The rotation driver 92af is composed of a rod-type (radial cylinder) robocylinder 92ag and (rod-end bearing) a bearing 92ah, with one end of the robocylinder 92ag (the tip of the rod) attached to the bearing 92ah.

The robocylinder 92ag is attached to the underside of the side opposite the side where the place table 92aa is attached. The bearing 92ah is attached to the corner of the place table 92aa where the rotation axis 92ad is attached and the corner adjacent to the board transport direction B.

By controlling the stroke length of rod of the robocylinder 92ag, the place table 92aa rotates around the rotation axis 92ad, making it possible to adjust the orientation (angle) of the board together with the table angle.

The lower table unit 92b has a support table 92ba, which supports the place table 92aa, and a linear motion mechanism 92bb, which can be adjusted to a position that is perpendicular to the board transport direction B.
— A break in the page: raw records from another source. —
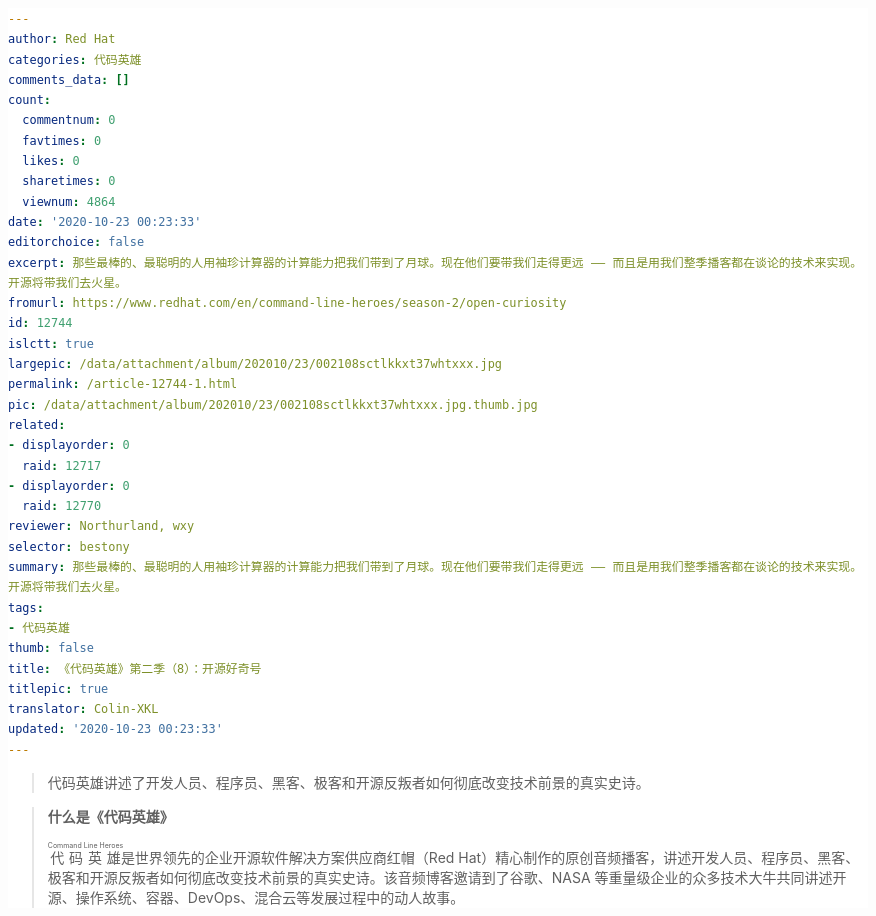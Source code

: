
 ```yaml
---
author: Red Hat
categories: 代码英雄
comments_data: []
count:
  commentnum: 0
  favtimes: 0
  likes: 0
  sharetimes: 0
  viewnum: 4864
date: '2020-10-23 00:23:33'
editorchoice: false
excerpt: 那些最棒的、最聪明的人用袖珍计算器的计算能力把我们带到了月球。现在他们要带我们走得更远 —— 而且是用我们整季播客都在谈论的技术来实现。开源将带我们去火星。
fromurl: https://www.redhat.com/en/command-line-heroes/season-2/open-curiosity
id: 12744
islctt: true
largepic: /data/attachment/album/202010/23/002108sctlkkxt37whtxxx.jpg
permalink: /article-12744-1.html
pic: /data/attachment/album/202010/23/002108sctlkkxt37whtxxx.jpg.thumb.jpg
related:
- displayorder: 0
  raid: 12717
- displayorder: 0
  raid: 12770
reviewer: Northurland, wxy
selector: bestony
summary: 那些最棒的、最聪明的人用袖珍计算器的计算能力把我们带到了月球。现在他们要带我们走得更远 —— 而且是用我们整季播客都在谈论的技术来实现。开源将带我们去火星。
tags:
- 代码英雄
thumb: false
title: 《代码英雄》第二季（8）：开源好奇号
titlepic: true
translator: Colin-XKL
updated: '2020-10-23 00:23:33'
---
```



> 
> 代码英雄讲述了开发人员、程序员、黑客、极客和开源反叛者如何彻底改变技术前景的真实史诗。
> 
> 
> 



> 
> **什么是《代码英雄》**
> 
> 
> <ruby> 代码英雄 <rt>  Command Line Heroes </rt></ruby>是世界领先的企业开源软件解决方案供应商红帽（Red Hat）精心制作的原创音频播客，讲述开发人员、程序员、黑客、极客和开源反叛者如何彻底改变技术前景的真实史诗。该音频博客邀请到了谷歌、NASA 等重量级企业的众多技术大牛共同讲述开源、操作系统、容器、DevOps、混合云等发展过程中的动人故事。
> 
> 
>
The lower end of the rotation axis 92ad is attached to the support table 92ba, and the other end of the robocylinder 92ag is attached. The lower table unit 92b is further equipped with a elevating mechanism 92bc, which is located at the lower of the linear motion mechanism 92bb. the elevating mechanism 92bc makes it possible to raise and lower the positioning unit 92 in the vertical direction.

The corner detection part 92c has two lighting part 92ca that illuminate the two corners of one side of the board from below, and two image capture part 92cb that are positioned opposite these the lighting part 92ca and capture images of the two corners of the board from above.

The positioning control part 92d controls the upper table unit 92a and/or the lower table unit 92b so that the orientation and position of the two corners of the board imaged by the two image capture part 92cb are in the specified orientation and position.

Next, the light irradiation operation performed by the UV irradiation device 90 related to the embodiment will be explained.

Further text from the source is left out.